Now, Tyr was all that remained.
He hoped they died in agony. He hoped it wasn’t sudden. He hoped they had time to reflect upon their pitiful existence. Perhaps they felt remorse. Perhaps they understood, finally, in the end, all the horror and pain they’d inflicted on one another.
All for nothing.
Ymir was just a dead rock in space, orbiting a planet known for destruction and death.
It was no more or less than they deserved.
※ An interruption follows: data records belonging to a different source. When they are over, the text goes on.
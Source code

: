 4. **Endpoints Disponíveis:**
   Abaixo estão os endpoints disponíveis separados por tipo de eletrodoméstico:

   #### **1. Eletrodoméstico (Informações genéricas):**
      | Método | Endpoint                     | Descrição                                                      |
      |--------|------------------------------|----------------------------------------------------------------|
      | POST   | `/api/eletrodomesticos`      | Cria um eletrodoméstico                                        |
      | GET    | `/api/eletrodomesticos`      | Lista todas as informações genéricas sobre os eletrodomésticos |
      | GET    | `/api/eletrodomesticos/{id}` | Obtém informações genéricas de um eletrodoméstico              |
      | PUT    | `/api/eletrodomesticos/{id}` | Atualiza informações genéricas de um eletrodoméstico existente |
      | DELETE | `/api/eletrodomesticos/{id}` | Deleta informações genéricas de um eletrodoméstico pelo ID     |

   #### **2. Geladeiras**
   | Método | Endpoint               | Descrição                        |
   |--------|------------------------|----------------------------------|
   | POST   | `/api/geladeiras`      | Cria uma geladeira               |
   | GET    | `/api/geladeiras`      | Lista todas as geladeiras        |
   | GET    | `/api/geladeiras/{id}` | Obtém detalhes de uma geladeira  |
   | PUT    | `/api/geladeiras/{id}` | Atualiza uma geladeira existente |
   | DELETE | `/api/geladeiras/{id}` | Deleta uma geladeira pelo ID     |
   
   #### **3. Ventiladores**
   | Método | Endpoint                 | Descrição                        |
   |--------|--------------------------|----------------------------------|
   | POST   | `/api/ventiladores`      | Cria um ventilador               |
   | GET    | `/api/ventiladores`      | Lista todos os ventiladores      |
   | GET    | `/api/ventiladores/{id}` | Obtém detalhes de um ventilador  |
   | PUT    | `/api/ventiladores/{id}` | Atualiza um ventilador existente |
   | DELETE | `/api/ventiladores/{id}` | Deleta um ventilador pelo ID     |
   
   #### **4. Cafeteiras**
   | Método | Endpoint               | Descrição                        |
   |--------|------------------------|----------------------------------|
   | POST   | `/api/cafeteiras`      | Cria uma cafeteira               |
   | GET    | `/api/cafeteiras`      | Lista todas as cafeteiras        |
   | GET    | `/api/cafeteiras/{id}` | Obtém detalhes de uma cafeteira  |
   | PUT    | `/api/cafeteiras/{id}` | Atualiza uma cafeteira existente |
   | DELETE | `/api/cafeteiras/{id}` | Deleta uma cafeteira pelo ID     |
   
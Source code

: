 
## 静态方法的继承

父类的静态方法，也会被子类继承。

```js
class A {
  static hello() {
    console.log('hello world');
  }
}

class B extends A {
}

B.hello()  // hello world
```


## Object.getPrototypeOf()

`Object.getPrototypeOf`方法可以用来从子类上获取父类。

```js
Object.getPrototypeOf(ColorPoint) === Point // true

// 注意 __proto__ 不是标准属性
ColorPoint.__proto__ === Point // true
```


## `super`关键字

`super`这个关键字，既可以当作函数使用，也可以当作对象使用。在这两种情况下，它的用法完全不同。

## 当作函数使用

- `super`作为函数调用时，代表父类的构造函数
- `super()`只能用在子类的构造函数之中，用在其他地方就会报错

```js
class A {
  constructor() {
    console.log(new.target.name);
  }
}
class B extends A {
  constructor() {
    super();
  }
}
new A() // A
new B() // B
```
Eventually, his laughter ceased. Tyr dropped to his knees on the rough cobblestones, palms pressed into the muck. Warmth slid down his arm from stinging wounds. Tyr looked, and watched drops of his own blood fall — a soft plip plip to join the rain against the ground.
He was alone.
“You should’ve let me die,” he said to nothing and no one.
No, came a low response — not quite a voice, nor an instinct, but some power that dwelled within.
Ymir itself, perhaps, struggling to live.
No, it said again. Then, Go.
“Where?” Tyr wondered aloud. “Everything’s gone.”
Go.
Something called to him, far off in the distance. Through the clouds, past the rings of Saturn, beyond familiar moons. A single guiding light among so much darkness.
Tyr closed his eyes and let it take him.
A part of him hoped it was death.
After all, what use was there in living?